ASSIGNMENT >>
Write out each line of the entries below that holds the word "SMILES".

ENTRIES SUPPLIED >>
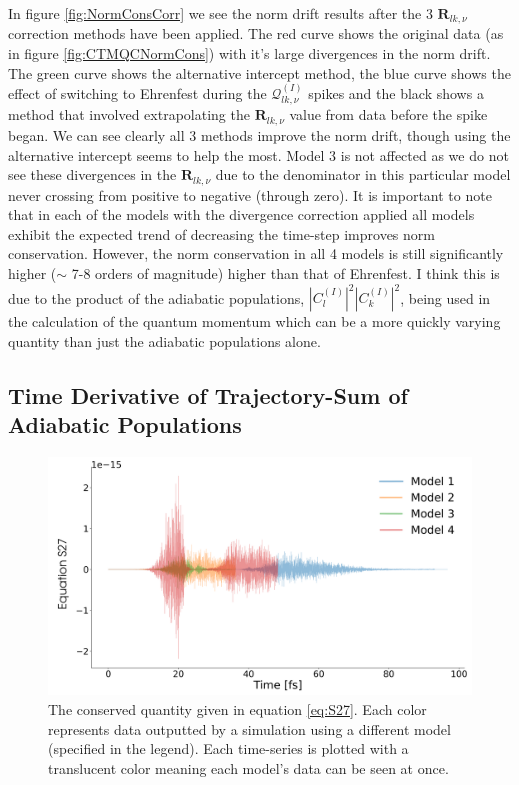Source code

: In figure \ref{fig:NormConsCorr} we see the norm drift results after the 3 $\mathbf{R}_{lk, \nu}$ correction methods have been applied. The red curve shows the original data (as in figure \ref{fig:CTMQCNormCons}) with it's large divergences in the norm drift. The green curve shows the alternative intercept method, the blue curve shows the effect of switching to Ehrenfest during the $\mathcal{Q}_{lk, \nu}^{(I)}$ spikes and the black shows a method that involved extrapolating the $\mathbf{R}_{lk, \nu}$ value from data before the spike began. We can see clearly all 3 methods improve the norm drift, though using the alternative intercept seems to help the most. Model 3 is not affected as we do not see these divergences in the $\mathbf{R}_{lk, \nu}$ due to the denominator in this particular model never crossing from positive to negative (through zero). It is important to note that in each of the models with the divergence correction applied all models exhibit the expected trend of decreasing the time-step improves norm conservation. However, the norm conservation in all 4 models is still significantly higher ($\sim$ 7-8 orders of magnitude) higher than that of Ehrenfest. I think this is due to the product of the adiabatic populations, $|C_{l}^{(I)}|^2 |C_{k}^{(I)}|^2$, being used in the calculation of the quantum momentum which can be a more quickly varying quantity than just the adiabatic populations alone.

\subsection{Time Derivative of Trajectory-Sum of Adiabatic Populations}
\begin{figure}[h]
	\includegraphics[width=\textwidth]{./img/CTMQC/TullyModels/CTMQC_S27.png}
	\caption{\label{fig:S27}The conserved quantity given in equation \eqref{eq:S27}. Each color represents data outputted by a simulation using a different model (specified in the legend). Each time-series is plotted with a translucent color meaning each model's data can be seen at once.}
\end{figure}

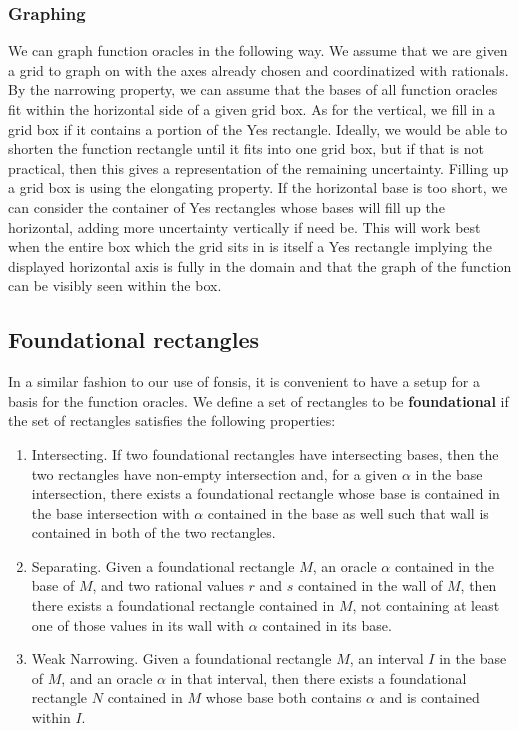 \documentclass[12pt]{article}
\begin{document}
\subsubsection{Graphing}

We can graph function oracles in the following way. We assume that we are given a grid to graph on with the axes already chosen and coordinatized with rationals. By the narrowing property, we can assume that the bases of all function oracles fit within the horizontal side of a given grid box. As for the vertical, we fill in a grid box if it contains a portion of the Yes rectangle. Ideally, we would be able to shorten the function rectangle until it fits into one grid box, but if that is not practical, then this gives a representation of the remaining uncertainty. Filling up a grid box is using the elongating property. If the horizontal base is too short, we can consider the container of Yes rectangles whose bases will fill up the horizontal, adding more uncertainty vertically if need be. This will work best when the entire box which the grid sits in is itself a Yes rectangle implying the displayed horizontal axis is fully in the domain and that the graph of the function can be visibly seen within the box. 

\subsection{Foundational rectangles}

In a similar fashion to our use of fonsis, it is convenient to have a setup for a basis for the function oracles. We define a set of rectangles to be \textbf{foundational} if the set of rectangles satisfies the following properties: 

\begin{enumerate}
    \item Intersecting. If two foundational rectangles have intersecting bases, then the two rectangles have non-empty intersection and, for a given $\alpha$ in the base intersection, there exists a foundational rectangle whose base is contained in the base intersection with $\alpha$ contained in the base as well such that wall is contained in both of the two rectangles. 
    \item Separating.  Given a foundational rectangle $M$, an oracle $\alpha$ contained in the base of $M$, and two rational values $r$ and $s$ contained in the wall of $M$, then there exists a foundational rectangle contained in $M$, not containing at least one of those values in its wall with $\alpha$  contained in its base.
    \item Weak Narrowing. Given a foundational rectangle $M$, an interval $I$ in the base of $M$, and an oracle $\alpha$ in  that interval, then there exists a foundational rectangle $N$ contained in $M$ whose base both contains $\alpha$ and is contained within $I$. 
\end{enumerate}
\end{document}
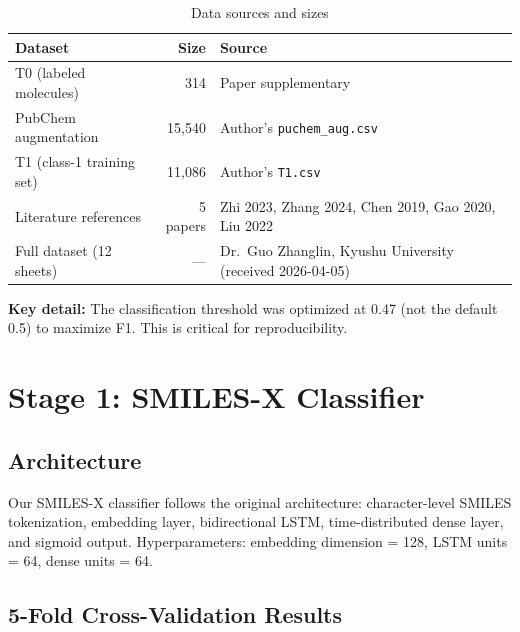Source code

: \documentclass[11pt]{article}
\begin{document}
\begin{table}[H]
\centering
\caption{Data sources and sizes}
\label{tab:data}
\small
\begin{tabular}{@{}lrl@{}}
\toprule
\textbf{Dataset} & \textbf{Size} & \textbf{Source} \\
\midrule
T0 (labeled molecules) & 314 & Paper supplementary \\
PubChem augmentation & 15,540 & Author's \texttt{puchem\_aug.csv} \\
T1 (class-1 training set) & 11,086 & Author's \texttt{T1.csv} \\
Literature references & 5 papers & Zhi 2023, Zhang 2024, Chen 2019, Gao 2020, Liu 2022 \\
Full dataset (12 sheets) & --- & Dr.\ Guo Zhanglin, Kyushu University (received 2026-04-05) \\
\bottomrule
\end{tabular}
\end{table}

\noindent\textbf{Key detail:} The classification threshold was optimized at 0.47 (not the default 0.5) to maximize F1. This is critical for reproducibility.

\section{Stage 1: SMILES-X Classifier}

\subsection{Architecture}

Our SMILES-X classifier follows the original architecture: character-level SMILES tokenization, embedding layer, bidirectional LSTM, time-distributed dense layer, and sigmoid output. Hyperparameters: embedding dimension = 128, LSTM units = 64, dense units = 64.

\subsection{5-Fold Cross-Validation Results}
\end{document}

ANSWER BOX >>
\section{Stage 1: SMILES-X Classifier}
Our SMILES-X classifier follows the original architecture: character-level SMILES tokenization, embedding layer, bidirectional LSTM, time-distributed dense layer, and sigmoid output. Hyperparameters: embedding dimension = 128, LSTM units = 64, dense units = 64.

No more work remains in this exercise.